When I was in Maryland, we had a LEADS scholar who got his PhD who actually was the director of our training academy. He looked at emotional intelligence and leadership development, and a lot of opportunities to develop our command, which to me is a sweet spot within the organization where you can really have an exponential impact on outcomes. My current LEADS scholar in Charleston in South Carolina is looking at a whole variety of things. We just did an audit with our community on racial bias, it involves so many things. We had 70 recommendations that came out at this audit. It affects traffic and use of force, our data analytics, how we’re engaged with our community, and a whole variety of other things like community trust, community engagement, community policing, training, technology. And so he is able to really lean into that space, lean into that audit, lean into the LEADS scholars, and all the scientists and researchers that are a part of that program at NIJ, and draw from that at no cost to me, and through those relationships begin to really help us with this audit, help us pivot incrementally into a much better position.

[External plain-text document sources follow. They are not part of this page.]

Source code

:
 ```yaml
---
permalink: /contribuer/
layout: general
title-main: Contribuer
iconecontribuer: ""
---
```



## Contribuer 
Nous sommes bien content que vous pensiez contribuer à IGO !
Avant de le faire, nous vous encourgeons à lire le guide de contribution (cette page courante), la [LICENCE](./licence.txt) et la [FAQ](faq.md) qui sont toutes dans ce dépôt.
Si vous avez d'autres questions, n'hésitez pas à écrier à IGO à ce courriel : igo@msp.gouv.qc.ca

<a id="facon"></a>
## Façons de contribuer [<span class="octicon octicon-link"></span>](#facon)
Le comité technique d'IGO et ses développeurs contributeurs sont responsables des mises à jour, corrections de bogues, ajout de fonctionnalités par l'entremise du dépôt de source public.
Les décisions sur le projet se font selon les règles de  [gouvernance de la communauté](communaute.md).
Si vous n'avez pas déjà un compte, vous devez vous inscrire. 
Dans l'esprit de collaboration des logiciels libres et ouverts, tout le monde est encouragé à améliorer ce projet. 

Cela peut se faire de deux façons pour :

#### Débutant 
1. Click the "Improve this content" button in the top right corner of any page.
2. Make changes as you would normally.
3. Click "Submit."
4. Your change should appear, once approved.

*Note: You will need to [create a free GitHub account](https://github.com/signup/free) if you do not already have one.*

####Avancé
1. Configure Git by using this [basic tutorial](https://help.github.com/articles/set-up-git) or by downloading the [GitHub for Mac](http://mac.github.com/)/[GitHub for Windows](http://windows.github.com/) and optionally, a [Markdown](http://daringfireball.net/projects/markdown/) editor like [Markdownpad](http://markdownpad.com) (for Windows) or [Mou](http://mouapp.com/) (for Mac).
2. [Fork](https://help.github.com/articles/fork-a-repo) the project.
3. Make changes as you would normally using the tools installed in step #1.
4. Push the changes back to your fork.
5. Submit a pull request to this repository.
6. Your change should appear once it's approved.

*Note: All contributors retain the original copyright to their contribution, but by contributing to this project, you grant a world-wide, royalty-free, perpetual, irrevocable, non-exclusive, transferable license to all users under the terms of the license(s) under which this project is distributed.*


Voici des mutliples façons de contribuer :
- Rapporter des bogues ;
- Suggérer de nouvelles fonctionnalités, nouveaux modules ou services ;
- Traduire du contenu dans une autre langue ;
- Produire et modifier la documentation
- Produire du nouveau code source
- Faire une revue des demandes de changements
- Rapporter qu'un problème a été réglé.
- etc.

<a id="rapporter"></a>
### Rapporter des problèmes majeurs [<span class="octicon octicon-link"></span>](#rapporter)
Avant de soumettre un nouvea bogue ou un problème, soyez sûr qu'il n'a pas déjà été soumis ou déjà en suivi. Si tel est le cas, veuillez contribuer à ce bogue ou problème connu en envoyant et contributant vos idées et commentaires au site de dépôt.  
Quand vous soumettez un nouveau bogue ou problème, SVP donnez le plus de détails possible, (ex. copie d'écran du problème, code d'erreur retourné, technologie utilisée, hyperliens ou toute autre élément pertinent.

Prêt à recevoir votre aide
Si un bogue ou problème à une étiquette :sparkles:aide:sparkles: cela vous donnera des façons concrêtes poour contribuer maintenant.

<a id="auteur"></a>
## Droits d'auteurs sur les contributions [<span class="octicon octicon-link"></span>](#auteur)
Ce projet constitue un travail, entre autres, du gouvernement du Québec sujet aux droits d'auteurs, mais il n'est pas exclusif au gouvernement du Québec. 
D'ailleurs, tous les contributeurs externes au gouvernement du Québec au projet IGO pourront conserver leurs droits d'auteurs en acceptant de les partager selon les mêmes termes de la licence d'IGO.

I would say it’s a tremendous opportunity, it’s a golden opportunity, and I would strongly support your smart people that have an interest, that have a motivation, that have that position within your organization to submit. Another piece of advice I would say is commit to it, support them, give them the time, give them the space, give them the ability to kind of throw ideas back and forth within your organization so that you get maximum benefit. The LEADS Scholars Program is working. It’s making an impact in our industry. And so I’m a big supporter. I couldn’t be more supportive. But I think that chiefs need to be involved and they need to put the LEADS scholars in a position of influence within the organization and surround them by people that are making decisions, that are changing policies, that are working on practices that are going to have an impact in the communities, in the agency, and have better outcomes.